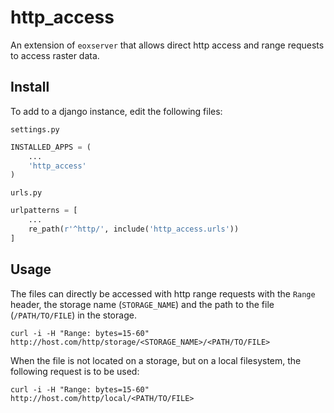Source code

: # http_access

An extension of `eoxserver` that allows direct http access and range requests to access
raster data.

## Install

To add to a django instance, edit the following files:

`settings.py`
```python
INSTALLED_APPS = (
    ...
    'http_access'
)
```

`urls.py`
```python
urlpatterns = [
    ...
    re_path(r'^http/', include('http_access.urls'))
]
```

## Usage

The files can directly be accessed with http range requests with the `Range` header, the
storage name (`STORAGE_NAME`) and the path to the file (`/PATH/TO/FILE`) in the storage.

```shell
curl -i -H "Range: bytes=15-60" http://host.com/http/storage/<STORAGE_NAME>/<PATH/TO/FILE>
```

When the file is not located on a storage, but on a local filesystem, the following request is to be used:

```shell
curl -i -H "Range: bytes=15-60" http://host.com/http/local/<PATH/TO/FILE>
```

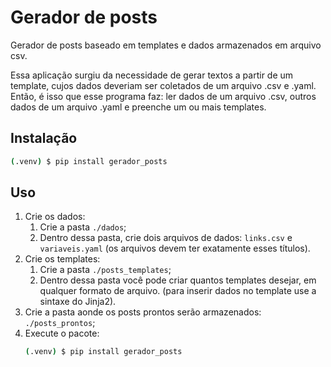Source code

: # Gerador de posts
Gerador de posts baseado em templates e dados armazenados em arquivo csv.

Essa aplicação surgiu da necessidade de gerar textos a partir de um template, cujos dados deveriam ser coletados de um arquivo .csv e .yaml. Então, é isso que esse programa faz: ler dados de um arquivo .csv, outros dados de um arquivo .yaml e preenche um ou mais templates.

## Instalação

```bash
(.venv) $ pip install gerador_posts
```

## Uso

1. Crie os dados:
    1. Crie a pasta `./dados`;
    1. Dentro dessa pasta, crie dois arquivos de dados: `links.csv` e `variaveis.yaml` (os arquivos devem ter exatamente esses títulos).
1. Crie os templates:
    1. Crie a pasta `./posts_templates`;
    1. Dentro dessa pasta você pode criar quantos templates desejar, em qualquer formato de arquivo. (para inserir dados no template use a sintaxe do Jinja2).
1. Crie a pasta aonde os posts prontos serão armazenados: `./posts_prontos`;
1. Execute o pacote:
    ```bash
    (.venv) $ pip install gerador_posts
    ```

::::

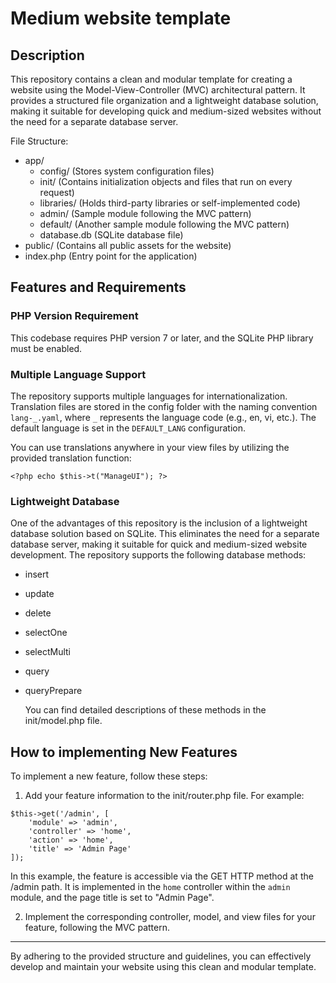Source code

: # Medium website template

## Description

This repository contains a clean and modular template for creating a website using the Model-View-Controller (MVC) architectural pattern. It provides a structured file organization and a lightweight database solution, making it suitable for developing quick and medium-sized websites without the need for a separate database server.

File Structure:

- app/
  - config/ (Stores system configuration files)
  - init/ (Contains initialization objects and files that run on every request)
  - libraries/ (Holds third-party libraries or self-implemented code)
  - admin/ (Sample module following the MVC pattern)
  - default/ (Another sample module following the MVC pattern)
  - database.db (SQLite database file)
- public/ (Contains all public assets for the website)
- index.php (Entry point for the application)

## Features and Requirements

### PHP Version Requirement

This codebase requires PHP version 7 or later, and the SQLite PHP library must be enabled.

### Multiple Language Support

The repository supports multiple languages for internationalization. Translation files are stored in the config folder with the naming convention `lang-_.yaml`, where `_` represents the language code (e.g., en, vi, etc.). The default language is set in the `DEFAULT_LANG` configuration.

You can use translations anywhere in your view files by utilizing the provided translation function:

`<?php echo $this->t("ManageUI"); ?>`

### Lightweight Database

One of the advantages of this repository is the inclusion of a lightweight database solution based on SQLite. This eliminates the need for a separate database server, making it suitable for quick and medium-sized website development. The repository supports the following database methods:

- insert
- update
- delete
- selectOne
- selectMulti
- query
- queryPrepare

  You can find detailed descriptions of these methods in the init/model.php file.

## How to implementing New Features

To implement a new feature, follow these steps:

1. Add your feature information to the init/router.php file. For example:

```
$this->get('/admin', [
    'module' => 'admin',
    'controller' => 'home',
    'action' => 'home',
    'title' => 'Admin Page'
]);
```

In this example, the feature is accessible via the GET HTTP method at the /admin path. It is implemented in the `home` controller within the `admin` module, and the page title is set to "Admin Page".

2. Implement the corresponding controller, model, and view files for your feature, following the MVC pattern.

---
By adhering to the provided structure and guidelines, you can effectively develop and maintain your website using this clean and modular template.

::::

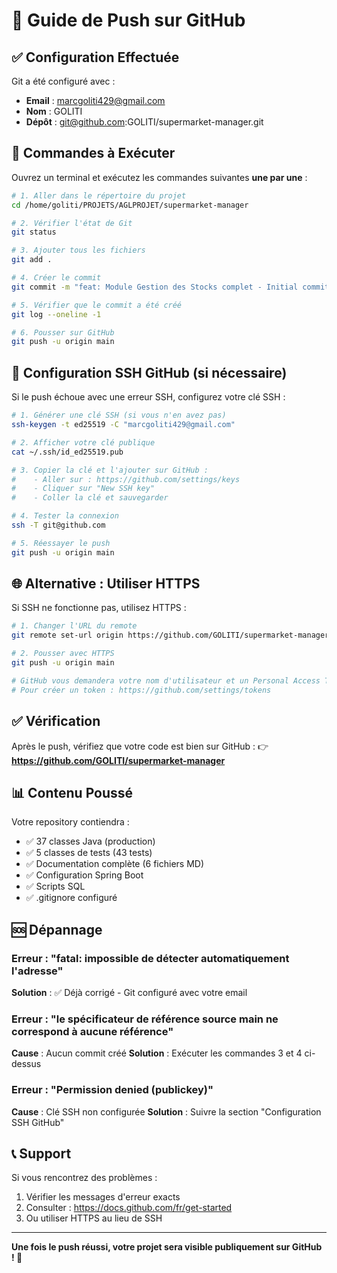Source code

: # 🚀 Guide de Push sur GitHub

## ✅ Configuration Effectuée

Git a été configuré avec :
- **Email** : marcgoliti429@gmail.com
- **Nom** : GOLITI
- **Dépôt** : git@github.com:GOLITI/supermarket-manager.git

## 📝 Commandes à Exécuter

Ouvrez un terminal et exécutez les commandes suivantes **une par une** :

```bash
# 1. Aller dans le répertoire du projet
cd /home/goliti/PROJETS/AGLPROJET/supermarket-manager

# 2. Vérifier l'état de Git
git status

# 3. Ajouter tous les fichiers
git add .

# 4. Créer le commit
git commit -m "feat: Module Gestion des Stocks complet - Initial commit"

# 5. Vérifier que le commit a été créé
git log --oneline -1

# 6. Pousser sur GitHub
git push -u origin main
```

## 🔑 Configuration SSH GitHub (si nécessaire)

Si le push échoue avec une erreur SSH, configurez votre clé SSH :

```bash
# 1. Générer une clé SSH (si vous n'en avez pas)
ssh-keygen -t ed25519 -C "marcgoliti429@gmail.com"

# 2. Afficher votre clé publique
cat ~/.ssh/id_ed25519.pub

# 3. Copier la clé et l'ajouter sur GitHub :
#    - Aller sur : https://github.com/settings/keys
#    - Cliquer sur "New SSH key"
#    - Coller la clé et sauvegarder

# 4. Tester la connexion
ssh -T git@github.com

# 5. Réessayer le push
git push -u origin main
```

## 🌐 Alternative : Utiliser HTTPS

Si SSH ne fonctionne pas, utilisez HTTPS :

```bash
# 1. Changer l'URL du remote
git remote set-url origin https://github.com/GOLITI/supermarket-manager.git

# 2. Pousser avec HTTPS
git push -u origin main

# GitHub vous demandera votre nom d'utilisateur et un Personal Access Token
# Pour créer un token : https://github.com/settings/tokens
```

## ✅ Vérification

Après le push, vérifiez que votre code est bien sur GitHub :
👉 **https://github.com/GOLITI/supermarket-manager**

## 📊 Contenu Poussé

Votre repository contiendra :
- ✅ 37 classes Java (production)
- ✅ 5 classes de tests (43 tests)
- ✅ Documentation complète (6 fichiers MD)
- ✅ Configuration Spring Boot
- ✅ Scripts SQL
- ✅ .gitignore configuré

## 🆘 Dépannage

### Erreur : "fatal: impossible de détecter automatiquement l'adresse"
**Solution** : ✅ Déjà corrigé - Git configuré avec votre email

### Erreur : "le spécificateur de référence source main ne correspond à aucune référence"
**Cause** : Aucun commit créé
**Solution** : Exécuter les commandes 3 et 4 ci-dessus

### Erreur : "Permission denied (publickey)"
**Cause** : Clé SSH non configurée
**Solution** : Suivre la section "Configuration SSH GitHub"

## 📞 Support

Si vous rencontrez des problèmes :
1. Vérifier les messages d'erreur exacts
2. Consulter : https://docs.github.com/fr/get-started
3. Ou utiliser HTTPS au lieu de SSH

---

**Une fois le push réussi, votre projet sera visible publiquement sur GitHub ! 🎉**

::::

Answer with a single number, the count of lines in the data that contain "Exécuter".

2